JEFFERSON E. DEAN et al., Appellants.[1]
No. 31833.
The Supreme Court of Washington, Department Two.
February 29, 1952.Robert W. Garver and Jefferson D. Miller, for appellants.
Hugh A. Knapp (of Estes & Knapp), for respondent.
HAMLEY, J.
Leendert Groeneveld brought this action to enjoin J.E. Dean and Robert E. Dean from the further cutting and removal of timber from plaintiff's tract. Plaintiff asserted that he had given defendants a revocable oral license to cut and remove timber, but had elected to revoke the license. The Deans defended on the ground that they had entered into an oral contract with plaintiff for the removal of all the timber, and that there had been sufficient part performance to take the contract out of the statute of frauds.
*110 The tract in question, consisting of approximately one hundred nine acres, is located west of Camas, in Clark county, Washington. It contained about eight hundred thousand feet of timber. Approximately five hundred thousand feet of this timber was cut and removed by the Deans before this action stopped their operations.
It is undisputed that the arrangements relative to the sale of this timber were oral, except for the issuance of a cutting permit. The initial negotiations consisted of informal conversations at the respective homes of the parties. There were later trips to the woods together, where plaintiff pointed out the general boundary lines of the tract. In addition, there were subsequent discussions regarding the price plaintiff was to receive, resulting in an upward revision from four dollars to six dollars a thousand.
The trial court entered findings of fact to the effect that defendants had failed to prove the existence of an oral contract to sell all of the timber; that plaintiff had granted defendants an oral revocable license to cut and remove such timber; that plaintiff had subsequently revoked the license; that, to enable themselves to cut the timber, defendants had purchased certain equipment but had not thereby suffered any loss which is referable to the contract; and that defendants had expended an unsubstantial sum in building and rebuilding roads on the tract, but that such work did not confer substantial benefit on plaintiff or add to the value of the land.

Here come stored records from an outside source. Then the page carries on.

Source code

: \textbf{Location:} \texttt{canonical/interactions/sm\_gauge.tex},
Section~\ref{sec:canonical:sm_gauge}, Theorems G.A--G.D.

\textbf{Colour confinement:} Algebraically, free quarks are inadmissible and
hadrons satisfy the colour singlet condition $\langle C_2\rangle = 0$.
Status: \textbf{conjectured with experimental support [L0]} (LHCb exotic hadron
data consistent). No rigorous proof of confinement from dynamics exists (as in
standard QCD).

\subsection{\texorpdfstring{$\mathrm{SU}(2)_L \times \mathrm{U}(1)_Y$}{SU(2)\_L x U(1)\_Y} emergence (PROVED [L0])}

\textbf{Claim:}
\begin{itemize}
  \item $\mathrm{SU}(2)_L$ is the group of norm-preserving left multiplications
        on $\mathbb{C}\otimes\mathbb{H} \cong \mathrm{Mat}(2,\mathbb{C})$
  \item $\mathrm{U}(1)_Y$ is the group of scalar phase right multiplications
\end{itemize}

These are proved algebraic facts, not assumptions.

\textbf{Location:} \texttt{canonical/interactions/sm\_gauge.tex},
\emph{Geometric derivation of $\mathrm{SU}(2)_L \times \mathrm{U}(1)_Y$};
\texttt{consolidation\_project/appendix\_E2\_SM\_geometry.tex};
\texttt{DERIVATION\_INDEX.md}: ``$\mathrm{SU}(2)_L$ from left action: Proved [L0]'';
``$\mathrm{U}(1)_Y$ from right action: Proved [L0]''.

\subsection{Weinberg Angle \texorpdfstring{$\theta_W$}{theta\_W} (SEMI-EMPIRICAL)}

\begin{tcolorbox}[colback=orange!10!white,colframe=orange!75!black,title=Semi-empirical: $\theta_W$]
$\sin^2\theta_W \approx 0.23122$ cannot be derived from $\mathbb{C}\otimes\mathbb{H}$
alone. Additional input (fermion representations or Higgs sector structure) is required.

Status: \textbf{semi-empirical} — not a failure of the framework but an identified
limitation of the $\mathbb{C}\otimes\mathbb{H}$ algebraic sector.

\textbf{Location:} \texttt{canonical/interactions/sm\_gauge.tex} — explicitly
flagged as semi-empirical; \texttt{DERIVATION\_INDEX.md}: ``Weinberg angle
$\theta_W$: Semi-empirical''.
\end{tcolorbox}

Judgment for plaintiff was entered accordingly (omitting provisions relative to an accounting, not here in question) and defendants appeal. Respondent did not file a brief in this court or participate in the oral argument here.
[1] The statute of frauds in question is Rem. Rev. Stat., § 10550, requiring that every conveyance of real estate, or any interest therein, and every contract creating or evidencing any encumbrance upon real estate, shall be by deed. A conveyance of standing timber, with the right of entry upon the land and removal of the timber, is within this statute. Somers Co. v. Pix, 75 Wash. 233, 134 P. 932; *111 France v. Deep River Logging Co., 79 Wash. 336, 140 P. 361.
The first question before us is whether the trial court erred in finding that there was no oral contract for the sale of all the timber.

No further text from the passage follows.